Much of the main chancel area was also occupied with graves and memorials.  Some of the latter survive on the south wall above the (later) choir stalls.  These belonged to the various patrons and rectors of the 17th and 18th centuries, predominantly from the Mould family.  Thomas Mould bought the patronage (i.e. the right to appoint the rector) in the year 1610 and was himself rector.  His memorial is over the south chancel door.  Although some of the carving has been damaged, presumably in the Cromwellian period, the inscription written in Hebrew, Latin, Greek and English survives. He died on 26th September 1642 (Latin:  transmigravit – literally 'passed away' - a surprisingly modern euphemism).  The English couplet reads:

Behold my thread is cutt, my glass is runne:
And yet I live, and yet my life is done.

Other Moulds followed: Abraham (1642-83) who, like Thomas, was his own patron; Isaac (1683- 1721) and Jacob ( 1721-31).  The patronage remained in the family or with relations until 1793.
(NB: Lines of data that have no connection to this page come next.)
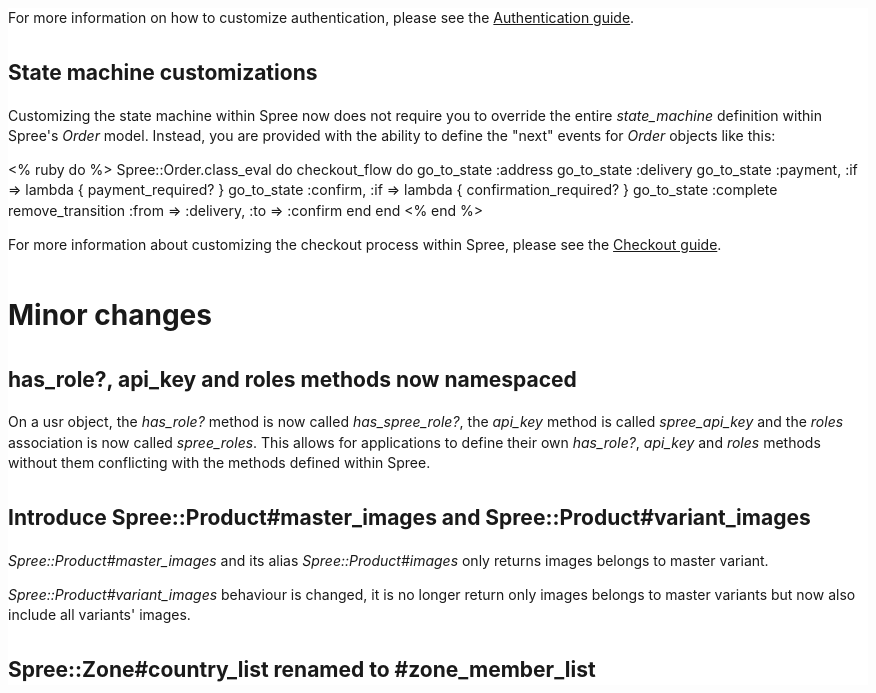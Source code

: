 For more information on how to customize authentication, please see the
[Authentication
guide](http://guides.spreecommerce.com/authentication.html).

## State machine customizations

Customizing the state machine within Spree now does not require you to
override the entire *state_machine* definition within Spree's *Order*
model. Instead, you are provided with the ability to define the "next"
events for *Order* objects like this:

<% ruby do %>
Spree::Order.class_eval do
 checkout_flow do
 go_to_state :address
 go_to_state :delivery
 go_to_state :payment, :if => lambda { payment_required? }
 go_to_state :confirm, :if => lambda { confirmation_required? }
 go_to_state :complete
 remove_transition :from => :delivery, :to => :confirm
 end
end
<% end %>

For more information about customizing the checkout process within
Spree, please see the [Checkout
guide](http://guides.spreecommerce.com/checkout.html).

# Minor changes

## has_role?, api_key and roles methods now namespaced

On a usr object, the *has_role?* method is now called
*has_spree_role?*, the *api_key* method is called *spree_api_key*
and the *roles* association is now called *spree_roles*. This allows
for applications to define their own *has_role?*, *api_key* and
*roles* methods without them conflicting with the methods defined within
Spree.

## Introduce Spree::Product#master_images and Spree::Product#variant_images

*Spree::Product#master_images* and its alias *Spree::Product#images*
only returns images belongs to master variant.

*Spree::Product#variant_images* behaviour is changed, it is no longer
return only images belongs to master variants but now also include all
variants' images.

## Spree::Zone#country_list renamed to #zone_member_list
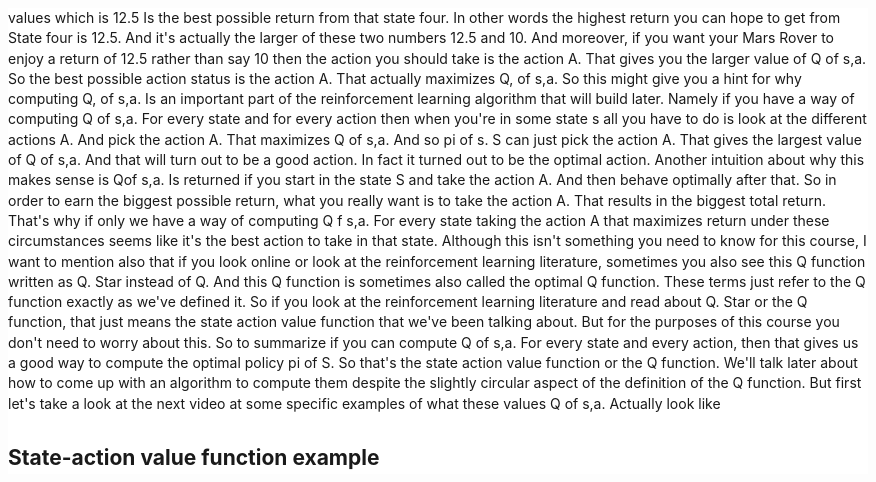 values which is 12.5 Is the best possible return from that state four. In other words the highest return you can hope to get from State four is 12.5. And it's actually the larger of these two numbers 12.5 and 10. And moreover, if you want your Mars Rover to enjoy a return of 12.5 rather than say 10 then the action you should take is the action A. That gives you the larger value of Q of s,a. So the best possible action status is the action A. That actually maximizes Q, of s,a. So this might give you a hint for why computing Q, of s,a. Is an important part of the reinforcement learning algorithm that will build later. Namely if you have a way of computing Q of s,a. For every state and for every action then when you're in some state s all you have to do is look at the different actions A. And pick the action A. That maximizes Q of s,a. And so pi of s. S can just pick the action A. That gives the largest value of Q of s,a. And that will turn out to be a good action. In fact it turned out to be the optimal action. Another intuition about why this makes sense is Qof s,a. Is returned if you start in the state S and take the action A. And then behave optimally after that. So in order to earn the biggest possible return, what you really want is to take the action A. That results in the biggest total return. That's why if only we have a way of computing Q f s,a. For every state taking the action A that maximizes return under these circumstances seems like it's the best action to take in that state. Although this isn't something you need to know for this course, I want to mention also that if you look online or look at the reinforcement learning literature, sometimes you also see this Q function written as Q. Star instead of Q. And this Q function is sometimes also called the optimal Q function. These terms just refer to the Q function exactly as we've defined it. So if you look at the reinforcement learning literature and read about Q. Star or the Q function, that just means the state action value function that we've been talking about. But for the purposes of this course you don't need to worry about this. So to summarize if you can compute Q of s,a. For every state and every action, then that gives us a good way to compute the optimal policy pi of S. So that's the state action value function or the Q function. We'll talk later about how to come up with an algorithm to compute them despite the slightly circular aspect of the definition of the Q function. But first let's take a look at the next video at some specific examples of what these values Q of s,a. Actually look like

## State-action value function example
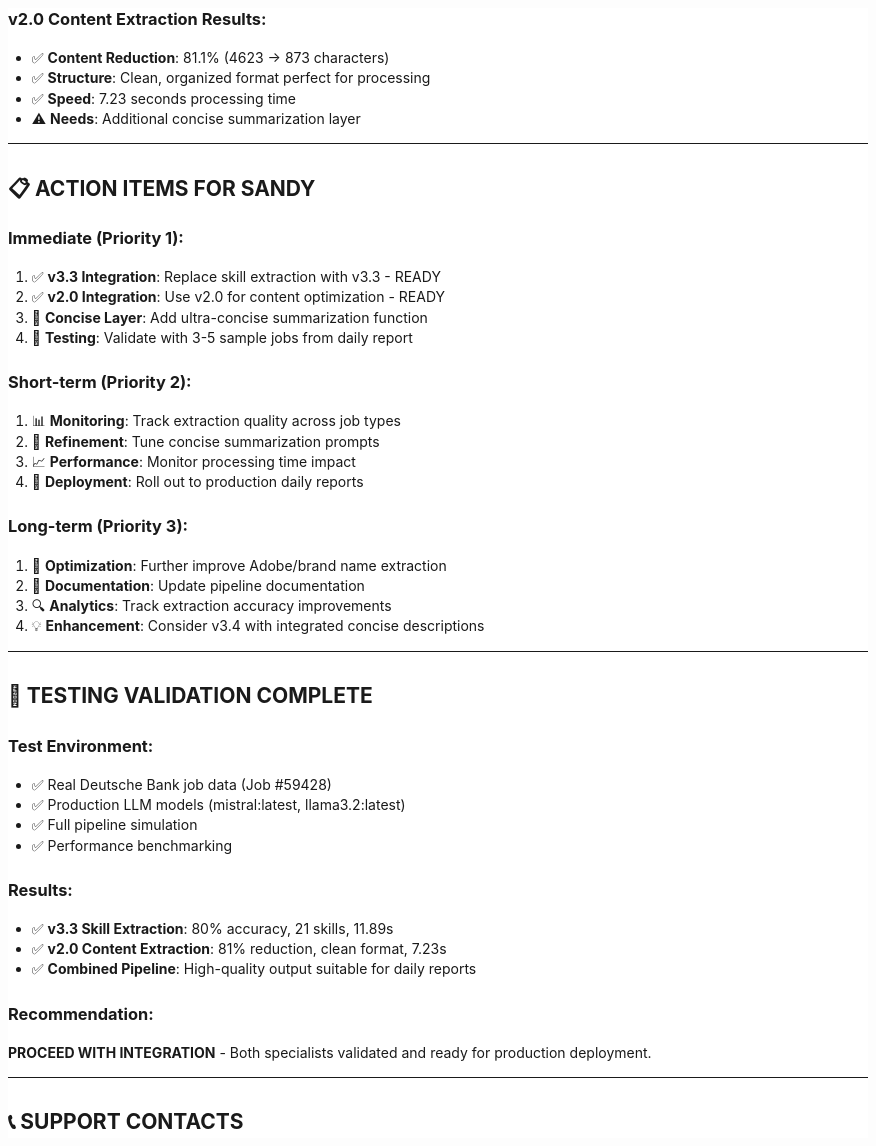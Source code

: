 ### **v2.0 Content Extraction Results:**
- ✅ **Content Reduction**: 81.1% (4623 → 873 characters)
- ✅ **Structure**: Clean, organized format perfect for processing
- ✅ **Speed**: 7.23 seconds processing time
- ⚠️ **Needs**: Additional concise summarization layer

---

## 📋 **ACTION ITEMS FOR SANDY**

### **Immediate (Priority 1):**
1. ✅ **v3.3 Integration**: Replace skill extraction with v3.3 - READY
2. ✅ **v2.0 Integration**: Use v2.0 for content optimization - READY  
3. 🔧 **Concise Layer**: Add ultra-concise summarization function
4. 🧪 **Testing**: Validate with 3-5 sample jobs from daily report

### **Short-term (Priority 2):**
1. 📊 **Monitoring**: Track extraction quality across job types
2. 🔄 **Refinement**: Tune concise summarization prompts  
3. 📈 **Performance**: Monitor processing time impact
4. 🚀 **Deployment**: Roll out to production daily reports

### **Long-term (Priority 3):**
1. 🎯 **Optimization**: Further improve Adobe/brand name extraction
2. 📝 **Documentation**: Update pipeline documentation
3. 🔍 **Analytics**: Track extraction accuracy improvements
4. 💡 **Enhancement**: Consider v3.4 with integrated concise descriptions

---

## 🔄 **TESTING VALIDATION COMPLETE**

### **Test Environment:**
- ✅ Real Deutsche Bank job data (Job #59428)
- ✅ Production LLM models (mistral:latest, llama3.2:latest)
- ✅ Full pipeline simulation
- ✅ Performance benchmarking

### **Results:**
- ✅ **v3.3 Skill Extraction**: 80% accuracy, 21 skills, 11.89s
- ✅ **v2.0 Content Extraction**: 81% reduction, clean format, 7.23s
- ✅ **Combined Pipeline**: High-quality output suitable for daily reports

### **Recommendation:**
**PROCEED WITH INTEGRATION** - Both specialists validated and ready for production deployment.

---

## 📞 **SUPPORT CONTACTS**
The whole floor area of the church was regarded as a suitable place for burials, especially for the more wealthy supporters of the church.  The most eminent of these were the Moores, who purchased Appleby Parva manor around the year 1600.  The position of their vault at the east end of the south aisle is noted by Nichols in relation to the burial of George Moore (1688-1751) (6).  Amongst others buried in the church and listed by Nichols are the first headmaster of Appleby School, Mr George Waite (d.1725) and Mr Joseph Farnell, surgeon (d.1757).  All the burials must still be there, hidden under the later pews and paving.

Exterior

The roof line of the building was lower than it is today but the gable ends of the side aisles were relatively high.  The main external difference however was in the position of the entrance doors to the building.  The principal entrance was through a south porch, attached to the second bay of the south aisle from the west.  Across the church and opposite this was a door forming an entrance on the north side.  Both of these positions are now occupied by large windows.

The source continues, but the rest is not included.